- Describe, using examples, the assumed characteristics of a monopolistic competition: a large number of firms; differentiated products; absence of barriers to entry and exit.
- Explain that product differentiation leads to a small degree of monopoly power and therefore to a negatively sloping demand curve for the product.
- Explain, using a diagram, the short-run equilibrium output and pricing decisions of a profit maximizing (loss minimizing) firm in monopolistic competition, identifying the firm’s economic profit (or loss).
- Explain, using diagrams, why in the long run a firm in monopolistic competition will make normal profit.
- Distinguish between price competition and non-price competition.
- Describe examples of non-price competition, including advertising, packaging, product development and quality of service.
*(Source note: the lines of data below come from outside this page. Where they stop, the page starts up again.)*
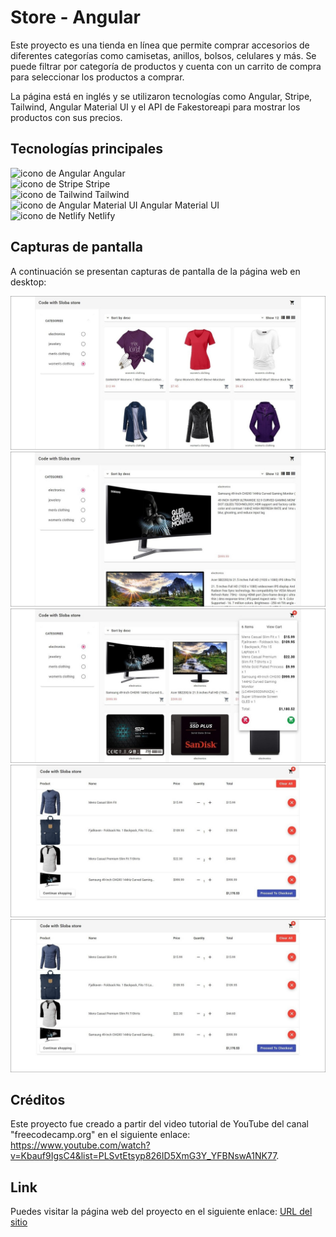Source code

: # Store - Angular

Este proyecto es una tienda en línea que permite comprar accesorios de diferentes categorías como camisetas, anillos, bolsos, celulares y más. Se puede filtrar por categoría de productos y cuenta con un carrito de compra para seleccionar los productos a comprar. 

La página está en inglés y se utilizaron tecnologías como Angular, Stripe, Tailwind, Angular Material UI y el API de Fakestoreapi para mostrar los productos con sus precios.

## Tecnologías principales

![icono de Angular](https://res.cloudinary.com/dyvccdkkl/image/upload/v1675897057/Iconos/Angular_ixnav0.png) Angular  
![icono de Stripe](https://res.cloudinary.com/dyvccdkkl/image/upload/v1679344839/Iconos/Stripe_wvfb7a.png) Stripe  
![icono de Tailwind](https://res.cloudinary.com/dyvccdkkl/image/upload/v1675900964/Iconos/Tailwind_ulewag.png) Tailwind  
![icono de Angular Material UI](https://res.cloudinary.com/dyvccdkkl/image/upload/v1675897057/Iconos/AngularMaterialUI_drwmft.png) Angular Material UI  
![icono de Netlify](https://res.cloudinary.com/dyvccdkkl/image/upload/v1676957754/Iconos/Netlify_yxm0xq.png) Netlify  

## Capturas de pantalla

A continuación se presentan capturas de pantalla de la página web en desktop:

![desktop1](./src/assets/screenshots/Desktop1.jpg)  
![desktop2](./src/assets/screenshots/Desktop2.jpg)  
![desktop3](./src/assets/screenshots/Desktop3.jpg)
![desktop4](./src/assets/screenshots/Desktop4.jpg)  
![desktop5](./src/assets/screenshots/Desktop5.jpg)  

## Créditos

Este proyecto fue creado a partir del video tutorial de YouTube del canal "freecodecamp.org" en el siguiente enlace: https://www.youtube.com/watch?v=Kbauf9IgsC4&list=PLSvtEtsyp826ID5XmG3Y_YFBNswA1NK77.

## Link

Puedes visitar la página web del proyecto en el siguiente enlace: [URL del sitio](https://1-porfolio-yha.netlify.app/)
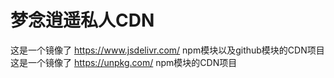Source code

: # 梦念逍遥私人CDN

这是一个镜像了 <https://www.jsdelivr.com/> npm模块以及github模块的CDN项目
这是一个镜像了 <https://unpkg.com/> npm模块的CDN项目
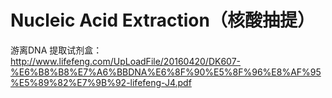 # Nucleic Acid Extraction（核酸抽提）

游离DNA 提取试剂盒：http://www.lifefeng.com/UpLoadFile/20160420/DK607-%E6%B8%B8%E7%A6%BBDNA%E6%8F%90%E5%8F%96%E8%AF%95%E5%89%82%E7%9B%92-lifefeng-J4.pdf
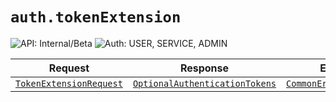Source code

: # `auth.tokenExtension`

![API: Internal/Beta](https://img.shields.io/static/v1?label=API&message=Internal/Beta&color=red&style=flat-square)
![Auth: USER, SERVICE, ADMIN](https://img.shields.io/static/v1?label=Auth&message=USER,+SERVICE,+ADMIN&color=informational&style=flat-square)



| Request | Response | Error |
|---------|----------|-------|
|<code><a href='#tokenextensionrequest'>TokenExtensionRequest</a></code>|<code><a href='#optionalauthenticationtokens'>OptionalAuthenticationTokens</a></code>|<code><a href='/docs/reference/dk.sdu.cloud.CommonErrorMessage.md'>CommonErrorMessage</a></code>|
- Explain, using a diagram, why neither allocative efficiency nor productive efficiency are achieved by monopolistically competitive firms.
- Compare and contrast, using diagrams, monopolistic competition with perfect competition, and monopolistic competition with monopoly, with reference to factors including short run, long run, market power, allocative and productive efficiency, number of producers, economies of scale, ease of entry and exit, size of firms and product differentiation.
A bit of perfect competition with a dash of monopoly power (price setting ability) = monopolistic competition. You'll get a packet to meet the objectives above. The graphs are the same as for monopoly but with a flatter (more elastic) demand curve.